自CAZ/AVI上市以来，国内外已有研究发现少数患者应用治疗一段时间后，体内CR～KP菌株的KPC酶Ω环发生氨基酸的替换等变化，对CAZ的水解能力显著增强，且不被AVI抑制，从而由CAZ/AVI敏感的野生型KPC酶，变为CAZ/AVI耐药的KPC亚型[5，22]。其中，最常见的是Ω环上179位点出现酪氨酸对天冬氨酸的替换（D179Y），形成新的KPC酶亚型，即KPC～33。 Gaibani等[23]报道了1例意大利患者使用CAZ/AVI治疗17天后，携带blaKPC～3基因的CR～KP菌株发生了D179Y突变，对CAZ/AVI从敏感变为耐药。
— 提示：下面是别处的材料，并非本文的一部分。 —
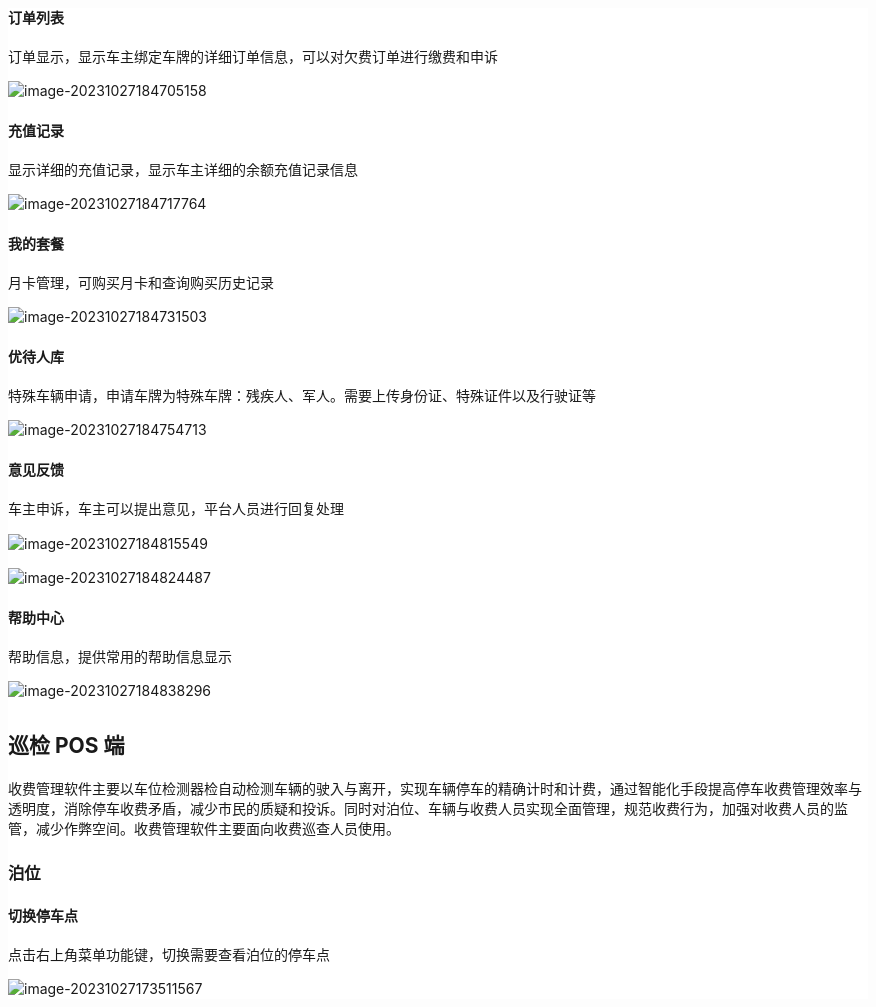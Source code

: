 #### 订单列表

订单显示，显示车主绑定车牌的详细订单信息，可以对欠费订单进行缴费和申诉

![image-20231027184705158](http://cdn.yuncitys.com/image-20231027184705158.png)

#### 充值记录

显示详细的充值记录，显示车主详细的余额充值记录信息

![image-20231027184717764](http://cdn.yuncitys.com/image-20231027184717764.png)

#### 我的套餐

月卡管理，可购买月卡和查询购买历史记录

![image-20231027184731503](http://cdn.yuncitys.com/image-20231027184731503.png)

#### 优待人库

特殊车辆申请，申请车牌为特殊车牌：残疾人、军人。需要上传身份证、特殊证件以及行驶证等

![image-20231027184754713](http://cdn.yuncitys.com/image-20231027184754713.png)

#### 意见反馈

车主申诉，车主可以提出意见，平台人员进行回复处理

![image-20231027184815549](http://cdn.yuncitys.com/image-20231027184815549.png)

![image-20231027184824487](http://cdn.yuncitys.com/image-20231027184824487.png)

#### 帮助中心

帮助信息，提供常用的帮助信息显示

![image-20231027184838296](http://cdn.yuncitys.com/image-20231027184838296.png)





## 巡检 **POS** 端

收费管理软件主要以车位检测器检自动检测车辆的驶入与离开，实现车辆停车的精确计时和计费，通过智能化手段提高停车收费管理效率与透明度，消除停车收费矛盾，减少市民的质疑和投诉。同时对泊位、车辆与收费人员实现全面管理，规范收费行为，加强对收费人员的监管，减少作弊空间。收费管理软件主要面向收费巡查人员使用。

### 泊位

#### 切换停车点

点击右上角菜单功能键，切换需要查看泊位的停车点

![image-20231027173511567](http://cdn.yuncitys.com/image-20231027173511567.png)
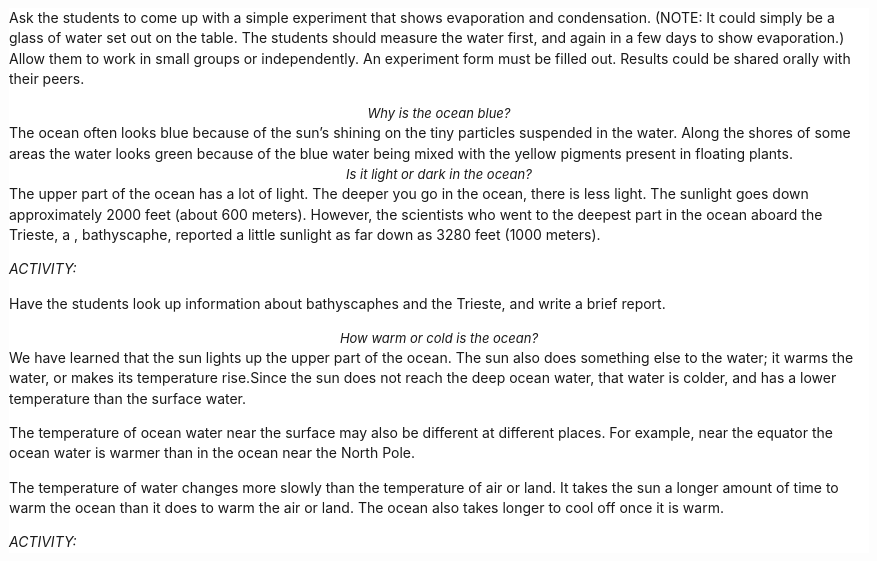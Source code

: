 Ask the students to come up with a simple experiment that shows evaporation and condensation. (NOTE: It could simply be a glass of water set out on the table. The students should measure the water first, and again in a few days to show evaporation.) Allow them to work in small groups or independently. An experiment form must be filled out. Results could be shared orally with their peers.
</p>
<center>
<i>
<font size="-1">
Why is the ocean blue?
</font>
</i>
</center>
The ocean often looks blue because of the sun’s shining on the tiny particles suspended in the water. Along the shores of some areas the water looks green because of the blue water being mixed with the yellow pigments present in floating plants.
<center>
<i>
<font size="-1">
Is it light or dark in the ocean?
</font>
</i>
</center>
The upper part of the ocean has a lot of light. The deeper you go in the ocean, there is less light. The sunlight goes down approximately 2000 feet (about 600 meters). However, the scientists who went to the deepest part in the ocean aboard the Trieste, a , bathyscaphe, reported a little sunlight as far down as 3280 feet (1000 meters).
<p>
<i>
ACTIVITY:
</i>
</p>
<p>
Have the students look up information about bathyscaphes and the Trieste, and write a brief report.
</p>
<center>
<i>
<font size="-1">
How warm or cold is the ocean?
</font>
</i>
</center>
We have learned that the sun lights up the upper part of the ocean. The sun also does something else to the water; it warms the water, or makes its temperature rise.Since the sun does not reach the deep ocean water, that water is colder, and has a lower temperature than the surface water.
<p>
The temperature of ocean water near the surface may also be different at different places. For example, near the equator the ocean water is warmer than in the ocean near the North Pole.
</p>
<p>
The temperature of water changes more slowly than the temperature of air or land. It takes the sun a longer amount of time to warm the ocean than it does to warm the air or land. The ocean also takes longer to cool off once it is warm.
</p>
<p>
<i>
ACTIVITY:
</i>
</p>
<p>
Giddins等[24]报道了1例美国患者接受CAZ/AVI治疗12天后，携带blaKPC～2基因的 ST307型 CR～KP 菌株发生D179Y和532G→T突变，CAZ/AVI的MIC由3μg/ml升高为256μg/ml。我国上海、河南和北京也先后报道了肺炎克雷伯菌经过CAZ/AVI暴露后，blaKPC～2基因发生D179Y突变，野生型KPC～2酶变成KPC～33亚型，表现为对CAZ/AVI耐药，但是对碳青霉烯类抗菌药物敏感[25～27]。本研究中，有1株CR～KP菌株携带blaKPC～33基因，对CAZ/AVI高水平耐药（MIC为64μg/ml），对亚胺培南敏感（MIC为1μg/ml），该菌株的基因型和药敏特征与国内外研究相符[23～27]。同时，携带blaKPC～33基因的CR～KP菌株在碳青霉烯酶抑制剂增强试验和酶免疫层析法检测中都表现为阴性，仅可通过PCR和测序的方法得以鉴别。该结果提示在临床工作中，如果遇到表型试验和药敏结果不相符的情况，需进一步通过PCR或测序等方法确证。

除D179Y突变外，目前已有报道表明多种不同blaKPC基因突变导致的KPC酶亚型出现，例如KPC～3发生A172T突变成为KPC～39[28]；KPC～3的276和277位之间插入3个氨基酸谷氨酸～丙氨酸 ～ 缬氨酸（Glu～Ala～Val）变为 KPC～50[29]；KPC～2发生D179N、Y241H、H274N突变成为KPC～51；KPC～2发生 D179Y突变和262位插入缬氨酸变为 KPC～52[30]；KPC～2的 267和 268位之间插入脯氨酸～天冬酰胺～天冬酰胺～精氨酸～丙氨酸（Pro～Asn～Asn～Arg～Ala）5个氨基酸变为KPC～93[31]等。这些新的KPC亚型通常在患者使用CAZ/AVI治疗后出现，极少数在未接受CAZ/AVI治疗的患者中出现。但KPC发生天然突变的概率较低，且目前关于KPC亚型的研究多为个例报道，尚有待进一步观察。

4 小结

本研究尚具有一定局限性。首先，本研究为单中心研究，且样本数量较少，不能代表河南省的整体情况；其次，本研究检测了CRE菌株的常见碳青霉烯酶基因，但是对ESBLs、膜孔蛋白和外排泵的情况未做进一步检测，不能全面阐释耐药机制；最后，对耐药菌株的分型和质粒特征未进行检测，不能分析其流行和传播情况。

综上所述，本研究通过检测本院CRE菌株对CAZ/AVI的药物敏感性，表明CRE菌株对CAZ/AVI的整体耐药率较低，且低于我国平均水平。进一步的表型试验及耐药基因检测结果提示，CRE菌株对CAZ/AVI耐药的最主要原因是产生NDM型金属酶，部分CR～KP菌株可能由于blaKPC～2基因高表达或者KPC酶Ω环发生突变成为KPC～33等不同亚型而对CAZ/AVI耐药。